IPR Gezgini’nde 20 Şubat 2025 tarihinde yayımlanmış “Ad ve Soyadlarından Oluşan Markalarda Karıştırılma İhtimali Değerlendirmesi Üzerine Düşünceler & Güral ve Chef Burak Kararları Hakkında Değerlendirme” başlıklı yazıda anılan “GÜRAL” kararının BOZMA sonrası akıbeti hakkında, adı geçen uyuşmazlıkları yakından takip eden ve isminin anonim kalmasını isteyen bir okuyucumuz aşağıdaki tespitleri bize iletmiştir. Okuyucumuzun tespitlerini herhangi bir ekleme yapmadan aşağıda sizlerle paylaşıyoruz.

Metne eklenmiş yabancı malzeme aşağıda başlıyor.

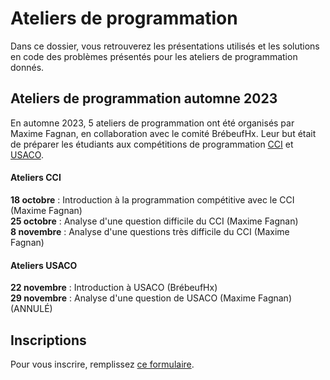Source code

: 
# Ateliers de programmation
Dans ce dossier, vous retrouverez les présentations utilisés et les solutions en code des problèmes présentés pour les ateliers de programmation donnés.

## Ateliers de programmation automne 2023

En automne 2023, 5 ateliers de programmation ont été organisés par Maxime Fagnan, en collaboration avec le comité BrébeufHx. Leur but était de préparer les étudiants aux compétitions de programmation [CCI](https://www.cemc.uwaterloo.ca/contests/ccc-cco.html) et [USACO](http://www.usaco.org/index.php).

#### Ateliers CCI

**18 octobre** : Introduction à la programmation compétitive avec le CCI (Maxime Fagnan) <br>
**25 octobre** : Analyse d'une question difficile du CCI (Maxime Fagnan) <br>
**8 novembre** : Analyse d'une questions très difficile du CCI (Maxime Fagnan) <br>

#### Ateliers USACO

**22 novembre** : Introduction à USACO (BrébeufHx) <br>
**29 novembre** : Analyse d'une question de USACO (Maxime Fagnan) (ANNULÉ) <br>

## Inscriptions

Pour vous inscrire, remplissez [ce formulaire](https://forms.office.com/r/KpTBn8Y5GL).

Yargıtay 11. Hukuk Dairesinin 2020/1814 E., 2021/1611 K. sayılı BOZMA kararının; özellikle, iltibas ve tanınmış marka açısından, karar içinde yer alan çelişkileri, Yargıtay’ın benzer konulardaki diğer kararlarıyla karşılaştırılarak değerlendirilmiş ve BOZMA kararının akıbeti araştırılmıştır.

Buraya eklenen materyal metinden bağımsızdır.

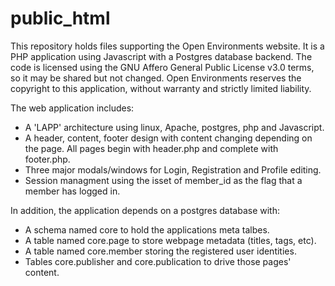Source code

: # public_html
This repository holds files supporting the Open Environments website.
It is a PHP application using Javascript with a Postgres database backend.
The code is licensed using the GNU Affero General Public License v3.0 terms,
so it may be shared but not changed. Open Environments reserves the copyright
to this application, without warranty and strictly limited liability.

The web application includes:

* A 'LAPP' architecture using linux, Apache, postgres, php and Javascript.
* A header, content, footer design with content changing depending on the page.  All pages begin with header.php and complete with footer.php.
* Three major modals/windows for Login, Registration and Profile editing.
* Session managment using the isset of member_id as the flag that a member has logged in.

In addition, the application depends on a postgres database with:
* A schema named core to hold the applications meta talbes.
* A table named core.page to store webpage metadata (titles, tags, etc).
* A table named core.member storing the registered user identities.
* Tables core.publisher and core.publication to drive those pages' content.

Buna göre; bozma sonrası görülen davada, ilk derece mahkemesinin Yargıtay bozma ilamına uymayarak, ilk kararında direndiği (ANKARA 4 FSHHM’nin 2021/133 E- 2021/280 K sayılı kararı) ve dosyanın Yargıtay Hukuk Genel Kuruluna gönderildiği anlaşılmıştır.
Söz konusu direnme kararında mahkeme ESİN GÜRAL ve GÜRAL markaları arasında iltibas ve karıştırılma ihtimali olduğunu belirttikten sonra “…dava konusu ESİN GÜRAL markasının, davalının GÜRAL ibareli markalarından farklı bir marka olduğunu algılayamayacağı, davacı tarafın adının ve soy adının başvuru markasına aynen yer alması hususunun, davacıya kendi başvurusu için üstün bir hak vermeyeceği,…” tespit ve değerlendirmesine yer verildiği anlaşılmıştır.[1]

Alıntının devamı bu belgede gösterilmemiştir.